_Exercise objective_
Among the lines below, copy exactly those from the one with "I am pursuing" through the one with "This is a title", counting both ends.

_Source material_
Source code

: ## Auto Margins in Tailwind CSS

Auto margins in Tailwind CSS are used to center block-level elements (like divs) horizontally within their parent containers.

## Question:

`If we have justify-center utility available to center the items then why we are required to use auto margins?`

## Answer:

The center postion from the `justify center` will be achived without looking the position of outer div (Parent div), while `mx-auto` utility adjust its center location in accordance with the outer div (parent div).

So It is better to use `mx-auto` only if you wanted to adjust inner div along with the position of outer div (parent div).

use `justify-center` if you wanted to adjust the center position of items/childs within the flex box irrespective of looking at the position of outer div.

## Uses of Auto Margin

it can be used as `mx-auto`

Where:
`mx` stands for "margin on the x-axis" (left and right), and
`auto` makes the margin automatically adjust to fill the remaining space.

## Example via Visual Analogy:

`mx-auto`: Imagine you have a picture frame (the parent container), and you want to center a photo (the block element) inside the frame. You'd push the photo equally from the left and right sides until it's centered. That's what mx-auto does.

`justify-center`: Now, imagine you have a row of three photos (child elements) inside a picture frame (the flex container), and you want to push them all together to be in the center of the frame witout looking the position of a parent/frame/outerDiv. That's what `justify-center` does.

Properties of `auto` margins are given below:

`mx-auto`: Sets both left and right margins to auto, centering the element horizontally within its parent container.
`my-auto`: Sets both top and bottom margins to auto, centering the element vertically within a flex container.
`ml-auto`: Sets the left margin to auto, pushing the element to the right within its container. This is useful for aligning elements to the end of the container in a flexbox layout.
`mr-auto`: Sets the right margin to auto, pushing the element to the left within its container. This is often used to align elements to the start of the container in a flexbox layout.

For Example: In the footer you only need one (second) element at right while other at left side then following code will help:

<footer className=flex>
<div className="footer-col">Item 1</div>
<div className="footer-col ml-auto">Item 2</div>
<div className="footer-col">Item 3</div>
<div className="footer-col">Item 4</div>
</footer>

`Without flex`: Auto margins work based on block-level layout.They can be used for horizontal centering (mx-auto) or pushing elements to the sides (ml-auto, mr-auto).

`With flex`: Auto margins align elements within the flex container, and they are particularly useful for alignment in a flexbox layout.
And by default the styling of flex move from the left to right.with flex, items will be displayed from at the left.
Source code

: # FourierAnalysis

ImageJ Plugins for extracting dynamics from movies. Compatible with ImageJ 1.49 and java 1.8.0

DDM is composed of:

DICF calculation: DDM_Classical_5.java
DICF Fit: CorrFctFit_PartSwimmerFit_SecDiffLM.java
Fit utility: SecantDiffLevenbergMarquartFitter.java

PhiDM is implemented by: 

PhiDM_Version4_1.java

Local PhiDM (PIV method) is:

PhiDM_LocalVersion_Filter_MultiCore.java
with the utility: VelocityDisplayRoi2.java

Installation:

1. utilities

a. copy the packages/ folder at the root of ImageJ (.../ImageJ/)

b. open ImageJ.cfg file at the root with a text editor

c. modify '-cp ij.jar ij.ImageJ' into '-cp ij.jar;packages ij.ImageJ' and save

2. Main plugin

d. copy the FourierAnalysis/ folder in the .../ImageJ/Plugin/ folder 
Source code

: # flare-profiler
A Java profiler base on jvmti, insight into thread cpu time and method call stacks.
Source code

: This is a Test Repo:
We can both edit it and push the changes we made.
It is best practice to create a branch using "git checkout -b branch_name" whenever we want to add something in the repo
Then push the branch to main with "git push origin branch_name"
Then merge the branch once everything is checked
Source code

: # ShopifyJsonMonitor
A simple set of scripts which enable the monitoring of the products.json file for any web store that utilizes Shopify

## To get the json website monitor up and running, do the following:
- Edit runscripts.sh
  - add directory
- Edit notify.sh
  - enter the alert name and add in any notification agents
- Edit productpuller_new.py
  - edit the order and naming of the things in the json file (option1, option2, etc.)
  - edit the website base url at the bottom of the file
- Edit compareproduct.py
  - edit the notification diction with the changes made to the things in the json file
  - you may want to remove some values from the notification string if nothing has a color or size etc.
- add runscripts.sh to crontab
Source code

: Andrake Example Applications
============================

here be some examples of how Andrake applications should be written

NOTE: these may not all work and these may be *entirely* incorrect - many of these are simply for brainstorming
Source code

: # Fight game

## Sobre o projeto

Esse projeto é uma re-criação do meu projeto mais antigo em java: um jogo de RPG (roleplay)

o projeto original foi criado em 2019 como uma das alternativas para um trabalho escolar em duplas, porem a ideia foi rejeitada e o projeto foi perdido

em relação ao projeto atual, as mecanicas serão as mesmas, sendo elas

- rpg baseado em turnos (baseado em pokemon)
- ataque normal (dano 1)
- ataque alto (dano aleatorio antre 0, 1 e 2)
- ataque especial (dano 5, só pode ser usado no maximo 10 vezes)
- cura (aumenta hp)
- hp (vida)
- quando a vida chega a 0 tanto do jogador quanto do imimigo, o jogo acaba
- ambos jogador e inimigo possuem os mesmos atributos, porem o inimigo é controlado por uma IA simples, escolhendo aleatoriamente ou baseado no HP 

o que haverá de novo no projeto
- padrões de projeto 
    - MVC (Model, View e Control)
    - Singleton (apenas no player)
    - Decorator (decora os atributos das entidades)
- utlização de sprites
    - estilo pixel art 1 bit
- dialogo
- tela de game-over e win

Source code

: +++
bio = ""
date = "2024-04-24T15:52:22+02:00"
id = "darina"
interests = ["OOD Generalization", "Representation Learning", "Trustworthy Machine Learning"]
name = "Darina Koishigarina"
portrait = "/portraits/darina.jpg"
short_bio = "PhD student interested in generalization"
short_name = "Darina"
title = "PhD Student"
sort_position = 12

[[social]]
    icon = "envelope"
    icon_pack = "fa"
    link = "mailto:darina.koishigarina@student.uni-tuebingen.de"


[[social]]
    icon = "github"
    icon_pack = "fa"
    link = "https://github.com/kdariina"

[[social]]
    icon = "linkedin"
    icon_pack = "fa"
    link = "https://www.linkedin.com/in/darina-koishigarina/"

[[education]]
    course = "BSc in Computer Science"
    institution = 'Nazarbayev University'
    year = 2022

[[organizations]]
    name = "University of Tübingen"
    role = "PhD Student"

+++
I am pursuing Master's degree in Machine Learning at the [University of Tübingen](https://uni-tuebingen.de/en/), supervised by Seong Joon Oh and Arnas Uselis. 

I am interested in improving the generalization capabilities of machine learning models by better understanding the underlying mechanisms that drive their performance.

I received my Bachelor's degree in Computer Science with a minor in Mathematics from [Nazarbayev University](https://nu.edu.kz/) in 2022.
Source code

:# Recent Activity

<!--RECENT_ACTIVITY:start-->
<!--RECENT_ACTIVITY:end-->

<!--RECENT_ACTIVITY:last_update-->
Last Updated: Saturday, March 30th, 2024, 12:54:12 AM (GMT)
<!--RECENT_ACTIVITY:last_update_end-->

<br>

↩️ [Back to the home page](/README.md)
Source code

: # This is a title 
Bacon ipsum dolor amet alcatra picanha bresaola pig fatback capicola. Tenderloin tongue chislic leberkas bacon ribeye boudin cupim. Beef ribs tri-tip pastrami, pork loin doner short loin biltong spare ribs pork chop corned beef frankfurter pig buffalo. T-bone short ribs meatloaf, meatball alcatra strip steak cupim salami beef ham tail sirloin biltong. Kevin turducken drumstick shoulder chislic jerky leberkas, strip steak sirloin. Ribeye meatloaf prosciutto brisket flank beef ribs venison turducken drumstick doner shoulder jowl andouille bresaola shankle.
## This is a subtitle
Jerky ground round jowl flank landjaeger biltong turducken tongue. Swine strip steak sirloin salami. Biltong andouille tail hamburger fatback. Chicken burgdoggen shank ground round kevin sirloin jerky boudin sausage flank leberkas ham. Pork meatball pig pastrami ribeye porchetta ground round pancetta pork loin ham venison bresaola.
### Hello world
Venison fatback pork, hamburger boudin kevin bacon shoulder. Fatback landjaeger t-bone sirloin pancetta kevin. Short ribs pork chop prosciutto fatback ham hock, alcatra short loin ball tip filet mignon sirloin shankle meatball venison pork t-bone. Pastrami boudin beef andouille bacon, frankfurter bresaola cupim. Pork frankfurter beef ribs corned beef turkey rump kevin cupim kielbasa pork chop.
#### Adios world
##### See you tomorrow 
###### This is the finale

_Answer to this problem_
I am pursuing Master's degree in Machine Learning at the [University of Tübingen](https://uni-tuebingen.de/en/), supervised by Seong Joon Oh and Arnas Uselis. 

I am interested in improving the generalization capabilities of machine learning models by better understanding the underlying mechanisms that drive their performance.

I received my Bachelor's degree in Computer Science with a minor in Mathematics from [Nazarbayev University](https://nu.edu.kz/) in 2022.
Source code

:# Recent Activity

<!--RECENT_ACTIVITY:start-->
<!--RECENT_ACTIVITY:end-->

<!--RECENT_ACTIVITY:last_update-->
Last Updated: Saturday, March 30th, 2024, 12:54:12 AM (GMT)
<!--RECENT_ACTIVITY:last_update_end-->

<br>

↩️ [Back to the home page](/README.md)
Source code

: # This is a title 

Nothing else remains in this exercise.